**Task objective**
Set down a faithful copy of every record below, with no images.

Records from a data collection
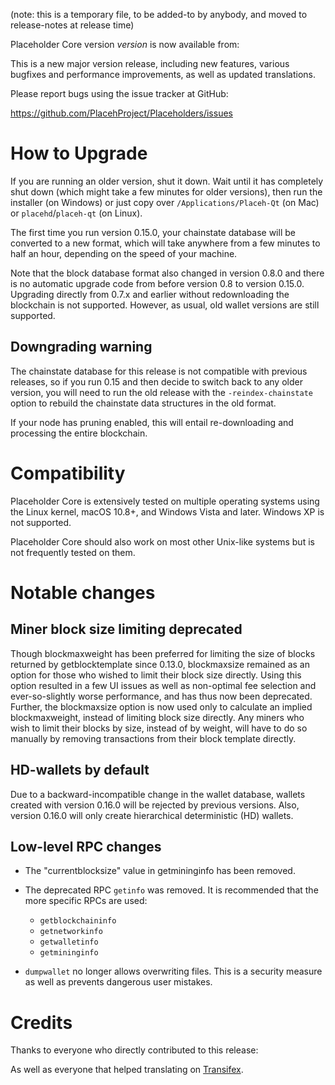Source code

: (note: this is a temporary file, to be added-to by anybody, and moved to
release-notes at release time)

Placeholder Core version *version* is now available from:

This is a new major version release, including new features, various bugfixes
and performance improvements, as well as updated translations.

Please report bugs using the issue tracker at GitHub:

  <https://github.com/PlacehProject/Placeholders/issues>

How to Upgrade
==============

If you are running an older version, shut it down. Wait until it has completely
shut down (which might take a few minutes for older versions), then run the 
installer (on Windows) or just copy over `/Applications/Placeh-Qt` (on Mac)
or `placehd`/`placeh-qt` (on Linux).

The first time you run version 0.15.0, your chainstate database will be converted to a
new format, which will take anywhere from a few minutes to half an hour,
depending on the speed of your machine.

Note that the block database format also changed in version 0.8.0 and there is no
automatic upgrade code from before version 0.8 to version 0.15.0. Upgrading
directly from 0.7.x and earlier without redownloading the blockchain is not supported.
However, as usual, old wallet versions are still supported.

Downgrading warning
-------------------

The chainstate database for this release is not compatible with previous
releases, so if you run 0.15 and then decide to switch back to any
older version, you will need to run the old release with the `-reindex-chainstate`
option to rebuild the chainstate data structures in the old format.

If your node has pruning enabled, this will entail re-downloading and
processing the entire blockchain.

Compatibility
==============

Placeholder Core is extensively tested on multiple operating systems using
the Linux kernel, macOS 10.8+, and Windows Vista and later. Windows XP is not supported.

Placeholder Core should also work on most other Unix-like systems but is not
frequently tested on them.

Notable changes
===============

Miner block size limiting deprecated
------------------------------------

Though blockmaxweight has been preferred for limiting the size of blocks returned by
getblocktemplate since 0.13.0, blockmaxsize remained as an option for those who wished
to limit their block size directly. Using this option resulted in a few UI issues as
well as non-optimal fee selection and ever-so-slightly worse performance, and has thus
now been deprecated. Further, the blockmaxsize option is now used only to calculate an
implied blockmaxweight, instead of limiting block size directly. Any miners who wish
to limit their blocks by size, instead of by weight, will have to do so manually by
removing transactions from their block template directly.

HD-wallets by default
---------------------
Due to a backward-incompatible change in the wallet database, wallets created
with version 0.16.0 will be rejected by previous versions. Also, version 0.16.0
will only create hierarchical deterministic (HD) wallets.

Low-level RPC changes
----------------------
- The "currentblocksize" value in getmininginfo has been removed.
- The deprecated RPC `getinfo` was removed. It is recommended that the more specific RPCs are used:
  * `getblockchaininfo`
  * `getnetworkinfo`
  * `getwalletinfo`
  * `getmininginfo`

- `dumpwallet` no longer allows overwriting files. This is a security measure
  as well as prevents dangerous user mistakes.

Credits
=======

Thanks to everyone who directly contributed to this release:


As well as everyone that helped translating on [Transifex](https://www.transifex.com/projects/p/placeh/).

**Written answer**
Source code

: (note: this is a temporary file, to be added-to by anybody, and moved to
release-notes at release time)

Placeholder Core version *version* is now available from:

This is a new major version release, including new features, various bugfixes
and performance improvements, as well as updated translations.

Please report bugs using the issue tracker at GitHub:

  <https://github.com/PlacehProject/Placeholders/issues>

How to Upgrade
==============

If you are running an older version, shut it down. Wait until it has completely
shut down (which might take a few minutes for older versions), then run the 
installer (on Windows) or just copy over `/Applications/Placeh-Qt` (on Mac)
or `placehd`/`placeh-qt` (on Linux).

The first time you run version 0.15.0, your chainstate database will be converted to a
new format, which will take anywhere from a few minutes to half an hour,
depending on the speed of your machine.

Note that the block database format also changed in version 0.8.0 and there is no
automatic upgrade code from before version 0.8 to version 0.15.0. Upgrading
directly from 0.7.x and earlier without redownloading the blockchain is not supported.
However, as usual, old wallet versions are still supported.

Downgrading warning
-------------------

The chainstate database for this release is not compatible with previous
releases, so if you run 0.15 and then decide to switch back to any
older version, you will need to run the old release with the `-reindex-chainstate`
option to rebuild the chainstate data structures in the old format.

If your node has pruning enabled, this will entail re-downloading and
processing the entire blockchain.

Compatibility
==============

Placeholder Core is extensively tested on multiple operating systems using
the Linux kernel, macOS 10.8+, and Windows Vista and later. Windows XP is not supported.

Placeholder Core should also work on most other Unix-like systems but is not
frequently tested on them.

Notable changes
===============

Miner block size limiting deprecated
------------------------------------

Though blockmaxweight has been preferred for limiting the size of blocks returned by
getblocktemplate since 0.13.0, blockmaxsize remained as an option for those who wished
to limit their block size directly. Using this option resulted in a few UI issues as
well as non-optimal fee selection and ever-so-slightly worse performance, and has thus
now been deprecated. Further, the blockmaxsize option is now used only to calculate an
implied blockmaxweight, instead of limiting block size directly. Any miners who wish
to limit their blocks by size, instead of by weight, will have to do so manually by
removing transactions from their block template directly.

HD-wallets by default
---------------------
Due to a backward-incompatible change in the wallet database, wallets created
with version 0.16.0 will be rejected by previous versions. Also, version 0.16.0
will only create hierarchical deterministic (HD) wallets.

Low-level RPC changes
----------------------
- The "currentblocksize" value in getmininginfo has been removed.
- The deprecated RPC `getinfo` was removed. It is recommended that the more specific RPCs are used:
  * `getblockchaininfo`
  * `getnetworkinfo`
  * `getwalletinfo`
  * `getmininginfo`

- `dumpwallet` no longer allows overwriting files. This is a security measure
  as well as prevents dangerous user mistakes.

Credits
=======

Thanks to everyone who directly contributed to this release:


As well as everyone that helped translating on [Transifex](https://www.transifex.com/projects/p/placeh/).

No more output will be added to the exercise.